Then he’d disappeared. The nurses told Claire later that he’d paid her entire medical bill. Over fifty thousand dollars. Left only a handwritten note on the reception desk.
“Every child deserves a chance. I’ll be watching over her.”
She’d never seen him again. Never got to thank him. Never even learned his name.
Until now.
“Tommy Morrison,” the biker managed. “Kept my promise.”
As they prepared to move him, his vitals dropped. The monitors screamed. But every time Sarah gripped his hand, the numbers climbed back.
“She rides with us,” the lead paramedic decided. “The kid keeps holding his hand.”

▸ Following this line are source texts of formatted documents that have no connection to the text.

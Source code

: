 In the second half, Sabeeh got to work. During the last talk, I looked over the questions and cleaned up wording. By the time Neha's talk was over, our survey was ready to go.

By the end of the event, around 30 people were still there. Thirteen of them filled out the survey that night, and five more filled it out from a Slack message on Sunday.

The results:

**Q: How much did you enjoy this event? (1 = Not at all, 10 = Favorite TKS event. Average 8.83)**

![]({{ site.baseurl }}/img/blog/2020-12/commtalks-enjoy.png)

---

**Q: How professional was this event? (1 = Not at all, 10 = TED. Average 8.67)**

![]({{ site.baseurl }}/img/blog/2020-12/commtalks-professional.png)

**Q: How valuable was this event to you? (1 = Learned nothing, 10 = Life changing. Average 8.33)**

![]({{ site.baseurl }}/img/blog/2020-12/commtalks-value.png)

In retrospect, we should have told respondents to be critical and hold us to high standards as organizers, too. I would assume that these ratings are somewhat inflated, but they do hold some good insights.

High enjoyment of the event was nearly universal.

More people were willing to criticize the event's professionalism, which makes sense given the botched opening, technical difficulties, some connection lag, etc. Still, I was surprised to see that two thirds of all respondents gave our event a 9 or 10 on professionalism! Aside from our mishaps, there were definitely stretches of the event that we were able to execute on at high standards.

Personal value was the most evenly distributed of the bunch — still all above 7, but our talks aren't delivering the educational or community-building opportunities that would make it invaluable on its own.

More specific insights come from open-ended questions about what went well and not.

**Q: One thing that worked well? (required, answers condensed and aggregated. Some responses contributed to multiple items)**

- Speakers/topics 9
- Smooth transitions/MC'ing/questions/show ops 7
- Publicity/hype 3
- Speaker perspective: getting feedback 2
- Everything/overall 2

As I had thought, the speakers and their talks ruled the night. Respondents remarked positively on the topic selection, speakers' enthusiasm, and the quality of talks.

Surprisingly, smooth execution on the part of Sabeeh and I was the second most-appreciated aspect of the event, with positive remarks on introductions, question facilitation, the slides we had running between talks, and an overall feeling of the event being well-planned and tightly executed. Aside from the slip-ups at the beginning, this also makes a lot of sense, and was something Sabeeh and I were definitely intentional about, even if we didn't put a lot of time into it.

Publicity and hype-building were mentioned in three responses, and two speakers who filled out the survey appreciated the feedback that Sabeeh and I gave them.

They loaded Tommy into the ambulance with Sarah still attached like a tiny anchor keeping him in this world. Claire climbed in after them.
That’s when the motorcycles started arriving.
Dozens of them. All wearing the same patch Tommy wore on his vest. Guardian Angels MC. A child’s handprint stitched into the center.
An older biker approached Claire before the ambulance doors closed. “Ma’am, I’m Wolfman. Club president. Is that the little girl? Is she the one?”
“The one what?”
Wolfman’s eyes were red. “Five years ago, Tank lost his daughter. Car accident. She was five years old. Her name was Sarah.”
Claire felt the ground shift beneath her.